そんな勘違いをしている人が案外多いのですが、専業主婦は圧倒的に都市部集中です。ここでいう専業主婦世帯とは、夫が就業者で妻が非就業者である世帯を指します。
そんな内容のグラフをツイートしたところ2000件以上のRTを頂きました。関心の高さがうかがえますので、今回はそれを詳しく記事化します。
グラフを見てお分かりの通り、地方は共働きの方が多い。
バブルの大きさは専業主婦世帯数を表します。なお、母数は夫婦のいる一般世帯なので単身世帯や片親世帯は含みません。
足して100%にならないのは、夫非就業+妻就業夫婦と夫婦ともに非就業及び就業形態不詳があるからです。夫婦ともに非就業世帯とは、主に高齢年金夫婦ですが、これを除いてしまっては、夫婦における共働きと専業主婦率を示すデータにはなりません。
高知だけが他と違うところにいますが…。
地方に共働きが多いというのは、よくよく考えれば当たり前で、明治民法以降「男は外で、女は家事」という夫婦規範は、主にその当時発達した雇用者属性にあてはまるもので、江戸時代から続く農家は、明治以降も共働きが当然でした。
現在、農業世帯は大幅に減少していますが、地方には農業の他、自営業夫婦も多く、東北地方に関しては三世代同居世帯によって、子育てを祖父母に任せられるという事情もあるでしょう。また、最大の要因は、地方はそもそも世帯所得の低く、旦那の稼ぎだけではやっていけないために共働きが多いという収入との相関も見られます。
では、夫婦の就業形態と出生率との関係はどうなっているでしょうか?
専業主婦の方が出生率が高いと漠然に思っていませんか?
それが逆なのです。
バブルの大きさは、2017年の合計特殊出生率の全国平均比です。青いバブルは全国平均より上、つまり、平均より子どもを多く産んでいるということ。反対に、赤いバブルは平均より下です。

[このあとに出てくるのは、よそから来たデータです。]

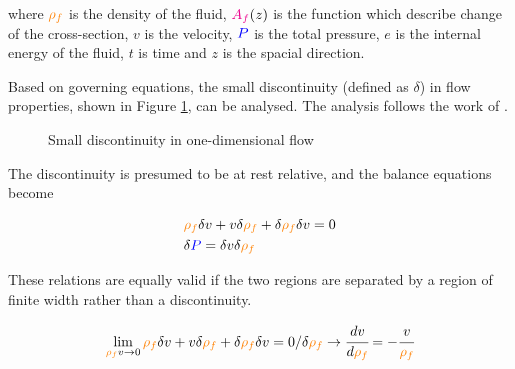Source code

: \documentclass[a4paper,fleqn]{cas-dc}
\begin{document}
where ${\color{orange}\rho_f}$ is the density of the fluid, ${\color{magenta}A_f}(z)$ is the function which describe change of the cross-section, $v$ is the velocity, ${\color{blue}P}$ is the total pressure, $e$ is the internal energy of the fluid, $t$ is time and $z$ is the spacial direction.

Based on governing equations, the small discontinuity (defined as $\delta$) in flow properties, shown in Figure \ref{fig: Discontinuity_slow_flow}, can be analysed. The analysis follows the work of \citet{Schreier1982}.

\begin{figure}[!h]
	\centering
	\caption{Small discontinuity in one-dimensional flow}
	\label{fig: Discontinuity_slow_flow}
\end{figure} 

The discontinuity is presumed to be at rest relative, and the balance equations become		

{\footnotesize
	\begin{align*}
		&{\color{orange}\rho_f} \delta v + v \delta {\color{orange}\rho_f} + \delta {\color{orange}\rho_f} \delta v = 0 \\
		&\delta {\color{blue}P} = \delta v \delta {\color{orange}\rho_f}
	\end{align*}
}

These relations are equally valid if the two regions are separated by a region of finite width rather than a discontinuity. 

{\footnotesize
	\begin{equation*}
		\lim_{{\color{orange}\rho_f} v \rightarrow 0} {\color{orange}\rho_f} \delta v + v \delta {\color{orange}\rho_f} + \delta {\color{orange}\rho_f} \delta v = 0 / \delta {\color{orange}\rho_f} \rightarrow \cfrac{d v}{d {\color{orange}\rho_f}} = - \cfrac{v}{{\color{orange}\rho_f}}
	\end{equation*}
}
\end{document}
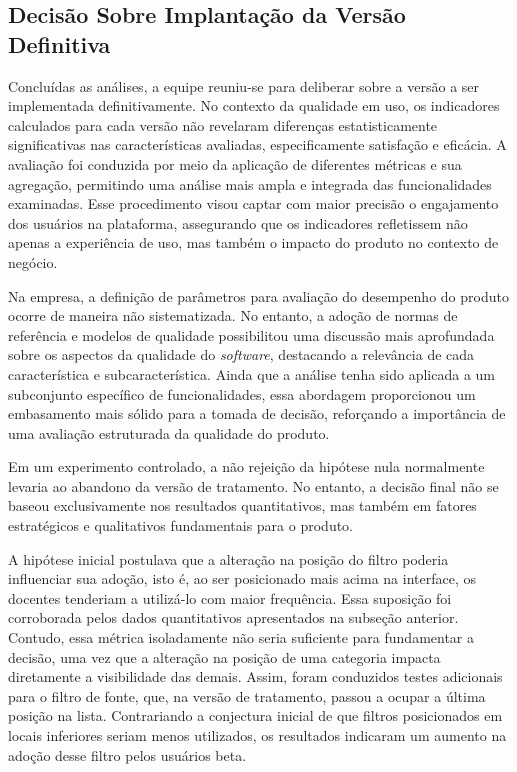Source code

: \subsection{Decisão Sobre Implantação da Versão Definitiva}

Concluídas as análises, a equipe reuniu-se para deliberar sobre a versão a ser implementada definitivamente. No contexto da qualidade em uso, os indicadores calculados para cada versão não revelaram diferenças estatisticamente significativas nas características avaliadas, especificamente satisfação e eficácia. A avaliação foi conduzida por meio da aplicação de diferentes métricas e sua agregação, permitindo uma análise mais ampla e integrada das funcionalidades examinadas. Esse procedimento visou captar com maior precisão o engajamento dos usuários na plataforma, assegurando que os indicadores refletissem não apenas a experiência de uso, mas também o impacto do produto no contexto de negócio.  

Na empresa, a definição de parâmetros para avaliação do desempenho do produto ocorre de maneira não sistematizada. No entanto, a adoção de normas de referência e modelos de qualidade possibilitou uma discussão mais aprofundada sobre os aspectos da qualidade do \textit{software}, destacando a relevância de cada característica e subcaracterística. Ainda que a análise tenha sido aplicada a um subconjunto específico de funcionalidades, essa abordagem proporcionou um embasamento mais sólido para a tomada de decisão, reforçando a importância de uma avaliação estruturada da qualidade do produto.  

Em um experimento controlado, a não rejeição da hipótese nula normalmente levaria ao abandono da versão de tratamento. No entanto, a decisão final não se baseou exclusivamente nos resultados quantitativos, mas também em fatores estratégicos e qualitativos fundamentais para o produto.  

A hipótese inicial postulava que a alteração na posição do filtro poderia influenciar sua adoção, isto é, ao ser posicionado mais acima na interface, os docentes tenderiam a utilizá-lo com maior frequência. Essa suposição foi corroborada pelos dados quantitativos apresentados na subseção anterior. Contudo, essa métrica isoladamente não seria suficiente para fundamentar a decisão, uma vez que a alteração na posição de uma categoria impacta diretamente a visibilidade das demais. Assim, foram conduzidos testes adicionais para o filtro de fonte, que, na versão de tratamento, passou a ocupar a última posição na lista. Contrariando a conjectura inicial de que filtros posicionados em locais inferiores seriam menos utilizados, os resultados indicaram um aumento na adoção desse filtro pelos usuários beta.  

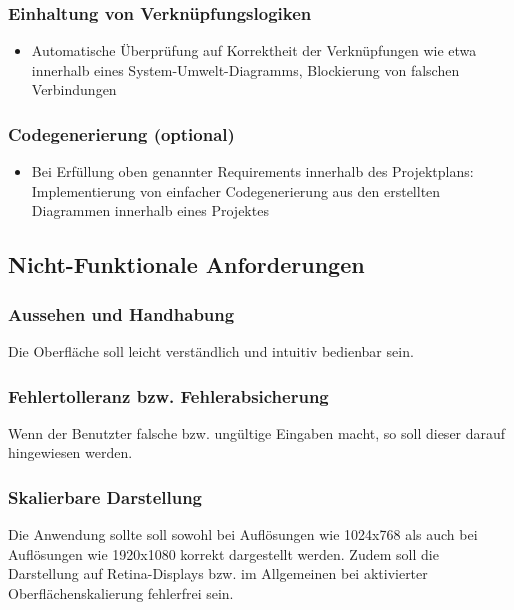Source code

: \subsubsection{Einhaltung von Verknüpfungslogiken}
\begin{itemize}
	\item Automatische Überprüfung auf Korrektheit der Verknüpfungen wie etwa innerhalb eines System-Umwelt-Diagramms, Blockierung von falschen Verbindungen  
\end{itemize}

\subsubsection{Codegenerierung (optional)}
\begin{itemize}
	\item Bei Erfüllung oben genannter Requirements innerhalb des Projektplans: Implementierung von einfacher Codegenerierung aus den erstellten Diagrammen innerhalb eines Projektes
\end{itemize}
	
\subsection{Nicht-Funktionale Anforderungen}

\subsubsection{Aussehen und Handhabung}
Die Oberfläche soll leicht verständlich und intuitiv bedienbar sein.

\subsubsection{Fehlertolleranz bzw. Fehlerabsicherung}
Wenn der Benutzter falsche bzw. ungültige Eingaben macht, so soll dieser darauf hingewiesen werden.

\subsubsection{Skalierbare Darstellung}
Die Anwendung sollte soll sowohl bei Auflösungen wie 1024x768 als auch bei Auflösungen wie 1920x1080 korrekt
dargestellt werden. Zudem soll die Darstellung auf Retina-Displays bzw. im Allgemeinen bei aktivierter
Oberflächenskalierung fehlerfrei sein.
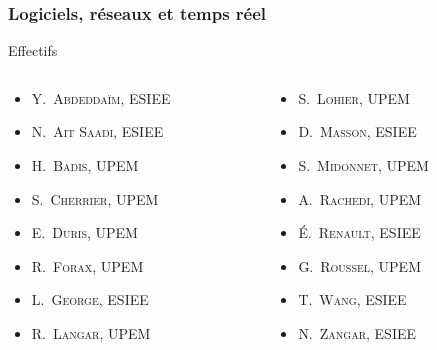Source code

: \documentclass[]{beamer}
\begin{document}
\begin{frame}
  \frametitle{Logiciels, réseaux et temps réel}

  \begin{block}{Effectifs}
    \begin{columns}
      \begin{column}{0.5\textwidth}
        \begin{itemize}
          \item \textsc{Y.~Abdeddaïm}, ESIEE
          \item \textsc{N.~Ait Saadi}, ESIEE
          \item \textsc{H.~Badis}, UPEM
          \item \textsc{S.~Cherrier}, UPEM
          \item \textsc{E.~Duris}, UPEM
          \item \textsc{R.~Forax}, UPEM
          \item \textsc{L.~George}, ESIEE
          \item \alert{\textsc{R.~Langar}, UPEM}
        \end{itemize}
      \end{column}
      \begin{column}{0.5\textwidth}
        \begin{itemize}
          \item \textsc{S.~Lohier}, UPEM
          \item \textsc{D.~Masson}, ESIEE
          \item \textsc{S.~Midonnet}, UPEM
          \item \textsc{A.~Rachedi}, UPEM
          \item \textcolor{Nouveau}{\textsc{\'E.~Renault}, ESIEE}
          \item \textsc{G.~Roussel}, UPEM
          \item \textsc{T.~Wang}, ESIEE
          \item \textsc{N.~Zangar}, ESIEE
        \end{itemize}
      \end{column}
    \end{columns}
  \end{block}

\end{frame}

\end{document}
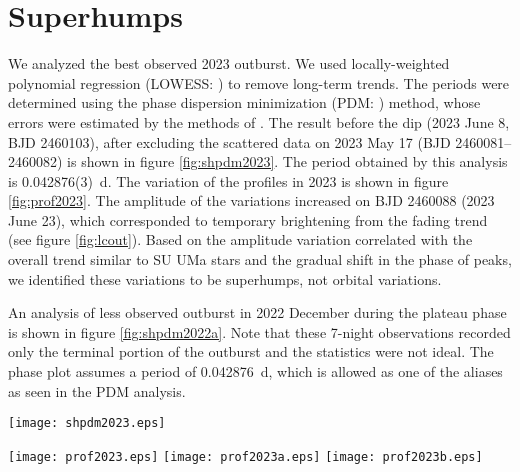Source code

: \documentclass{article}
\def\cite{\citealt}
\begin{document}
\section{Superhumps}

   We analyzed the best observed 2023 outburst.
We used locally-weighted polynomial regression (LOWESS: \cite{LOWESS})
to remove long-term trends.
The periods were determined using the phase dispersion
minimization (PDM: \cite{PDM}) method, whose errors were
estimated by the methods of \citet{fer89error,Pdot2}.
The result before the dip (2023 June 8, BJD 2460103), after
excluding the scattered data on 2023 May 17 (BJD 2460081--2460082)
is shown in figure \ref{fig:shpdm2023}.  The period obtained
by this analysis is 0.042876(3)~d.  The variation of the profiles
in 2023 is shown in figure \ref{fig:prof2023}.
The amplitude of the variations increased on BJD 2460088
(2023 June 23), which corresponded to temporary brightening
from the fading trend (see figure \ref{fig:lcout}).
Based on the amplitude variation correlated with the overall
trend similar to SU UMa stars \citep{Pdot} and the gradual
shift in the phase of peaks, we identified these variations
to be superhumps, not orbital variations.

   An analysis of less observed outburst in 2022 December
during the plateau phase is shown in figure \ref{fig:shpdm2022a}.
Note that these 7-night observations recorded only
the terminal portion of the outburst and the statistics
were not ideal.  The phase plot assumes a period of
0.042876~d, which is allowed as one of the aliases as
seen in the PDM analysis.

\begin{figure*}
\begin{center}
\texttt{[image: shpdm2023.eps]}
\caption{
   Superhumps of ASASSN-22ak in 2023.
   (Upper): PDM analysis.  The bootstrap result using
   randomly contain 50\% of observations is shown as
   a form of 90\% confidence intervals in the resultant 
   $\theta$ statistics.
   (Lower): Phase plot.
}
\label{fig:shpdm2023}
\end{center}
\end{figure*}

\begin{figure*}
\begin{center}
\texttt{[image: prof2023.eps]}
\texttt{[image: prof2023a.eps]}
\texttt{[image: prof2023b.eps]}
\caption{
   Variation of the superhump profile in 2023.
   Superhumps of ASASSN-22ak in 2023.  The epoch is arbitrarily
   assumed to be BJD 2460089.800 and the period of 0.042876~d
   is used.
}
\label{fig:prof2023}
\end{center}
\end{figure*}
\end{document}
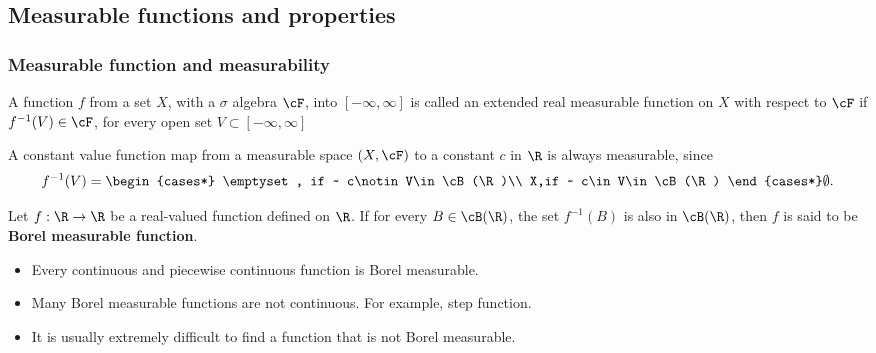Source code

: \begin{refsection}
\subsection{Measurable functions and properties}
\subsubsection{Measurable function and measurability}
\begin{definition}
\cite[361]{johnsonbaugh2010foundations} A function $f$ from a set $X$, with a $\sigma$ algebra $\cF$, into $[-\infty,\infty]$ is called an extended real measurable function on $X$ with respect to $\cF$ if $f^{-1}(V)\in \cF$, for every open set $V\subset [-\infty,\infty]$
\end{definition}


\begin{example}
A constant value function map from a measurable space $(X,\cF)$ to a constant $c$ in $\R$ is always measurable, since 
$$f^{-1}(V) =\begin{cases*}
\emptyset, if ~ c\notin V\in \cB(\R)\\
X,if ~ c\in V\in \cB(\R)
\end{cases*} \emptyset.$$	
	
\end{example}

\begin{definition}\cite[21]{shreve2004stochastic2}
Let $f:\R\to \R$ be a real-valued function defined on $\R$. If for every $B\in \cB(\R)$, the set $f^{-1}(B)$ is also in $\cB(\R)$, then $f$ is said to be \textbf{Borel measurable function}.	
\end{definition}

\begin{remark}\hfill
\begin{itemize}
	\item Every continuous and piecewise continuous function is Borel measurable.
	\item Many Borel measurable functions are not continuous. For example, step function.
	\item It is usually extremely difficult to find a function that is not Borel measurable.
\end{itemize}	
\end{remark}


\end{refsection}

これで見ると、兵庫と福岡を除けば、専業主婦率の高いエリアのほとんどが、出生率は全国平均を下回り、子どもをたくさん産んでいないということになります。
ただし、これだけを見て、都市部の専業主婦が子どもも産まず、楽をしているということではありません。
そもそも専業主婦世帯=夫が高収入であるとは限らないからです。
特に、第一子を生み育てる年代の多い30代においては、子育てのために妻が退職や休業を余儀なくされる場合もあるでしょう。子どもがほしくても、高い都市部の教育費のことを考えると、二の足を踏んでしまう心情もあるでしょう。
余裕があるから専業主婦なのではなく、ぎりぎりである場合も多いと思います。
30代の夫で専業主婦世帯の年収分布を表したのが以下です。子の有無は関係ありません。
専業主婦世帯の年収メインボリューム層は、夫年収400~600万円台です。地方であれば、この収入でもなんとかやっていけるかもしれませんが、都市部だときついはずです。
それでも、地方のように祖父母に頼ることもできず、結果論として仕方なく専業主婦を選択せざるを得ないケースもあるでしょう。
一方、地方は地方で、経済的事情や就業特性の事情により、子育てを優先したくても共働きをせざるを得ない状況に追い込まれることも多いでしょう。特に、これだけ地方で共働き夫婦が多いということは、専業主婦をしているというだけでいろいろと白い目で見られることもあるかもしれません。
都市部には都市部の、地方には地方ならではの悩みがあるということです。